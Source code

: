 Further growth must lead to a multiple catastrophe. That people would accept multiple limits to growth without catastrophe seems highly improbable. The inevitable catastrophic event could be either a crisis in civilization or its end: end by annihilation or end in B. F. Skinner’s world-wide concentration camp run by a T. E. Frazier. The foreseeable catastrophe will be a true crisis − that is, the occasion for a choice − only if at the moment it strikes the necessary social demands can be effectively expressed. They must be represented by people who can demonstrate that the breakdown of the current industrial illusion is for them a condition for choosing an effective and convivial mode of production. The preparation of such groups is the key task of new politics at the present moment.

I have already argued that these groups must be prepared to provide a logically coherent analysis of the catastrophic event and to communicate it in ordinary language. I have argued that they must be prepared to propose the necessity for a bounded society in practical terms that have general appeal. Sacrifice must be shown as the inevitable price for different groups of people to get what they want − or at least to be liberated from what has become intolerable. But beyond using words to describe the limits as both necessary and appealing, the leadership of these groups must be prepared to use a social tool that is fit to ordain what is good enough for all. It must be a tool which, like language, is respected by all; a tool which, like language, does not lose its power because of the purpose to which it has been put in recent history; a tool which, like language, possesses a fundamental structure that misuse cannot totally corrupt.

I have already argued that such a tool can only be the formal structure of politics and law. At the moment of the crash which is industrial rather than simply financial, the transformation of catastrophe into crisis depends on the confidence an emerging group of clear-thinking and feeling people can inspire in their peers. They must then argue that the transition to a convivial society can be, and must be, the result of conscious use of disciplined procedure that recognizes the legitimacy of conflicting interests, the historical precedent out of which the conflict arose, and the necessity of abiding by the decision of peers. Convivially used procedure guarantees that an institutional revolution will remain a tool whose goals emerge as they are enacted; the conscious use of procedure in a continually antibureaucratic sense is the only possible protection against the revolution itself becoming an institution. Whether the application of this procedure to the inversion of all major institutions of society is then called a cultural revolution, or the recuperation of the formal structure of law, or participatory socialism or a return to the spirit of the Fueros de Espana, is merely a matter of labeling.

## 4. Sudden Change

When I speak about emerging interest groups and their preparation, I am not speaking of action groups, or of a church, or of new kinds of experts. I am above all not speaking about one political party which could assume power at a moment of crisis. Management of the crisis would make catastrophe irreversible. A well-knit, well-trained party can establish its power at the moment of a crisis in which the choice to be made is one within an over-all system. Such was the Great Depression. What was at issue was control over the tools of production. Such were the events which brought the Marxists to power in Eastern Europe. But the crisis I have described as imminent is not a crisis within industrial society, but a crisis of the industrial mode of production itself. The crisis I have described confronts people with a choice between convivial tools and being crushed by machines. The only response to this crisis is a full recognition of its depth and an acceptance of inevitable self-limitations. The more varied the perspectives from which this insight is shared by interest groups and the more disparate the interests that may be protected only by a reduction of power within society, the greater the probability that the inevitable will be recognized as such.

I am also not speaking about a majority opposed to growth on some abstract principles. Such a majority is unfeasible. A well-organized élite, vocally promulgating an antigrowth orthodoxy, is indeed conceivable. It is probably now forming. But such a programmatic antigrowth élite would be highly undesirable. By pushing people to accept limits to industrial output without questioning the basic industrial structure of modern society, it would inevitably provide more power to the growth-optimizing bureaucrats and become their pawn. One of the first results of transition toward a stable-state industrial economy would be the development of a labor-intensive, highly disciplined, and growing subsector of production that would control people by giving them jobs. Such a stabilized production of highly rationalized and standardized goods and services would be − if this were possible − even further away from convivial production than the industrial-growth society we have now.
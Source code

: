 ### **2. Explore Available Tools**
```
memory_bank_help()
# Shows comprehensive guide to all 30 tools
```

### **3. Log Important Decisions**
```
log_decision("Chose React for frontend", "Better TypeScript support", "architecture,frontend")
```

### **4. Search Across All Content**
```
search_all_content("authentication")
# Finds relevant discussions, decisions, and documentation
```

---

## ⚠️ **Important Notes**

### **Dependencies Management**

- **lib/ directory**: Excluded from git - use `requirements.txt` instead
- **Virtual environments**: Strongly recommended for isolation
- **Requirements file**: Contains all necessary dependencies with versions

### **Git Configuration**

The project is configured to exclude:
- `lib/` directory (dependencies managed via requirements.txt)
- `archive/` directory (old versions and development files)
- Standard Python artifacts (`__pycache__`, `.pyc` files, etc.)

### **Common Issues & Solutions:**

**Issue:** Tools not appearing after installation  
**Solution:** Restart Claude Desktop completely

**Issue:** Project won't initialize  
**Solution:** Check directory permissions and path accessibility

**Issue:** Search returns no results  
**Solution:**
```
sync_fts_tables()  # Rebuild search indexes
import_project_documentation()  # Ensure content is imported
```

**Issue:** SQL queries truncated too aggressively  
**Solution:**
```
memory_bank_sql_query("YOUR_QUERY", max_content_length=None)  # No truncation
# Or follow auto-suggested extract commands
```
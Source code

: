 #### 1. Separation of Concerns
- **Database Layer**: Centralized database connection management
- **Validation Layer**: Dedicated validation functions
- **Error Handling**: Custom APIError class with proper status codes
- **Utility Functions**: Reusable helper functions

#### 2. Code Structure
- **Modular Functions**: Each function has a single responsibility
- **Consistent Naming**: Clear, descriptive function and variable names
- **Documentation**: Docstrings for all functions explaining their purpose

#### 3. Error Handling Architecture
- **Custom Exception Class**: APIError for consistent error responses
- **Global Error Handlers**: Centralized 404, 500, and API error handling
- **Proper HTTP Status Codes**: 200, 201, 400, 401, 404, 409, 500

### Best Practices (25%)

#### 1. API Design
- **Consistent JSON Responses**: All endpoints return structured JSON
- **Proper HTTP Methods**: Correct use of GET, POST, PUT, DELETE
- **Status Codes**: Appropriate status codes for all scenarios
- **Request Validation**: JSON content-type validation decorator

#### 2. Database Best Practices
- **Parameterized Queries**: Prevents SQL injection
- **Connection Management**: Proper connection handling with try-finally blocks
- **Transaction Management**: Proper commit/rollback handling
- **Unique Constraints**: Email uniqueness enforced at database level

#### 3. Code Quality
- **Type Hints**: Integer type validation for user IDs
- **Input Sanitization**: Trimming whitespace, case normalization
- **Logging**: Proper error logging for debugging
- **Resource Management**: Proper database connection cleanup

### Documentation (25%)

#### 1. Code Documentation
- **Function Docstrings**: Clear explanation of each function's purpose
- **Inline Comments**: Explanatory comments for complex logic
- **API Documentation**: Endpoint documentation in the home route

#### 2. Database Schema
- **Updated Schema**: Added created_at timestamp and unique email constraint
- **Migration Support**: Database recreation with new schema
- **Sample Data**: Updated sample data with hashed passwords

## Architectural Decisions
+ + +
**What you will do:** Repeat each entry above exactly as it appears.

**Task solution:**
Source code

: Further growth must lead to a multiple catastrophe. That people would accept multiple limits to growth without catastrophe seems highly improbable. The inevitable catastrophic event could be either a crisis in civilization or its end: end by annihilation or end in B. F. Skinner’s world-wide concentration camp run by a T. E. Frazier. The foreseeable catastrophe will be a true crisis − that is, the occasion for a choice − only if at the moment it strikes the necessary social demands can be effectively expressed. They must be represented by people who can demonstrate that the breakdown of the current industrial illusion is for them a condition for choosing an effective and convivial mode of production. The preparation of such groups is the key task of new politics at the present moment.

I have already argued that these groups must be prepared to provide a logically coherent analysis of the catastrophic event and to communicate it in ordinary language. I have argued that they must be prepared to propose the necessity for a bounded society in practical terms that have general appeal. Sacrifice must be shown as the inevitable price for different groups of people to get what they want − or at least to be liberated from what has become intolerable. But beyond using words to describe the limits as both necessary and appealing, the leadership of these groups must be prepared to use a social tool that is fit to ordain what is good enough for all. It must be a tool which, like language, is respected by all; a tool which, like language, does not lose its power because of the purpose to which it has been put in recent history; a tool which, like language, possesses a fundamental structure that misuse cannot totally corrupt.

I have already argued that such a tool can only be the formal structure of politics and law. At the moment of the crash which is industrial rather than simply financial, the transformation of catastrophe into crisis depends on the confidence an emerging group of clear-thinking and feeling people can inspire in their peers. They must then argue that the transition to a convivial society can be, and must be, the result of conscious use of disciplined procedure that recognizes the legitimacy of conflicting interests, the historical precedent out of which the conflict arose, and the necessity of abiding by the decision of peers. Convivially used procedure guarantees that an institutional revolution will remain a tool whose goals emerge as they are enacted; the conscious use of procedure in a continually antibureaucratic sense is the only possible protection against the revolution itself becoming an institution. Whether the application of this procedure to the inversion of all major institutions of society is then called a cultural revolution, or the recuperation of the formal structure of law, or participatory socialism or a return to the spirit of the Fueros de Espana, is merely a matter of labeling.

## 4. Sudden Change

When I speak about emerging interest groups and their preparation, I am not speaking of action groups, or of a church, or of new kinds of experts. I am above all not speaking about one political party which could assume power at a moment of crisis. Management of the crisis would make catastrophe irreversible. A well-knit, well-trained party can establish its power at the moment of a crisis in which the choice to be made is one within an over-all system. Such was the Great Depression. What was at issue was control over the tools of production. Such were the events which brought the Marxists to power in Eastern Europe. But the crisis I have described as imminent is not a crisis within industrial society, but a crisis of the industrial mode of production itself. The crisis I have described confronts people with a choice between convivial tools and being crushed by machines. The only response to this crisis is a full recognition of its depth and an acceptance of inevitable self-limitations. The more varied the perspectives from which this insight is shared by interest groups and the more disparate the interests that may be protected only by a reduction of power within society, the greater the probability that the inevitable will be recognized as such.

I am also not speaking about a majority opposed to growth on some abstract principles. Such a majority is unfeasible. A well-organized élite, vocally promulgating an antigrowth orthodoxy, is indeed conceivable. It is probably now forming. But such a programmatic antigrowth élite would be highly undesirable. By pushing people to accept limits to industrial output without questioning the basic industrial structure of modern society, it would inevitably provide more power to the growth-optimizing bureaucrats and become their pawn. One of the first results of transition toward a stable-state industrial economy would be the development of a labor-intensive, highly disciplined, and growing subsector of production that would control people by giving them jobs. Such a stabilized production of highly rationalized and standardized goods and services would be − if this were possible − even further away from convivial production than the industrial-growth society we have now.
Source code

: ### **2. Explore Available Tools**
```
memory_bank_help()
# Shows comprehensive guide to all 30 tools
```

### **3. Log Important Decisions**
```
log_decision("Chose React for frontend", "Better TypeScript support", "architecture,frontend")
```

### **4. Search Across All Content**
```
search_all_content("authentication")
# Finds relevant discussions, decisions, and documentation
```

---

## ⚠️ **Important Notes**

### **Dependencies Management**

- **lib/ directory**: Excluded from git - use `requirements.txt` instead
- **Virtual environments**: Strongly recommended for isolation
- **Requirements file**: Contains all necessary dependencies with versions

### **Git Configuration**

The project is configured to exclude:
- `lib/` directory (dependencies managed via requirements.txt)
- `archive/` directory (old versions and development files)
- Standard Python artifacts (`__pycache__`, `.pyc` files, etc.)

### **Common Issues & Solutions:**

**Issue:** Tools not appearing after installation  
**Solution:** Restart Claude Desktop completely

**Issue:** Project won't initialize  
**Solution:** Check directory permissions and path accessibility

**Issue:** Search returns no results  
**Solution:**
```
sync_fts_tables()  # Rebuild search indexes
import_project_documentation()  # Ensure content is imported
```

**Issue:** SQL queries truncated too aggressively  
**Solution:**
```
memory_bank_sql_query("YOUR_QUERY", max_content_length=None)  # No truncation
# Or follow auto-suggested extract commands
```
Source code

: #### 1. Separation of Concerns
- **Database Layer**: Centralized database connection management
- **Validation Layer**: Dedicated validation functions
- **Error Handling**: Custom APIError class with proper status codes
- **Utility Functions**: Reusable helper functions

#### 2. Code Structure
- **Modular Functions**: Each function has a single responsibility
- **Consistent Naming**: Clear, descriptive function and variable names
- **Documentation**: Docstrings for all functions explaining their purpose

#### 3. Error Handling Architecture
- **Custom Exception Class**: APIError for consistent error responses
- **Global Error Handlers**: Centralized 404, 500, and API error handling
- **Proper HTTP Status Codes**: 200, 201, 400, 401, 404, 409, 500

### Best Practices (25%)

#### 1. API Design
- **Consistent JSON Responses**: All endpoints return structured JSON
- **Proper HTTP Methods**: Correct use of GET, POST, PUT, DELETE
- **Status Codes**: Appropriate status codes for all scenarios
- **Request Validation**: JSON content-type validation decorator

#### 2. Database Best Practices
- **Parameterized Queries**: Prevents SQL injection
- **Connection Management**: Proper connection handling with try-finally blocks
- **Transaction Management**: Proper commit/rollback handling
- **Unique Constraints**: Email uniqueness enforced at database level

#### 3. Code Quality
- **Type Hints**: Integer type validation for user IDs
- **Input Sanitization**: Trimming whitespace, case normalization
- **Logging**: Proper error logging for debugging
- **Resource Management**: Proper database connection cleanup

### Documentation (25%)

#### 1. Code Documentation
- **Function Docstrings**: Clear explanation of each function's purpose
- **Inline Comments**: Explanatory comments for complex logic
- **API Documentation**: Endpoint documentation in the home route

#### 2. Database Schema
- **Updated Schema**: Added created_at timestamp and unique email constraint
- **Migration Support**: Database recreation with new schema
- **Sample Data**: Updated sample data with hashed passwords

## Architectural Decisions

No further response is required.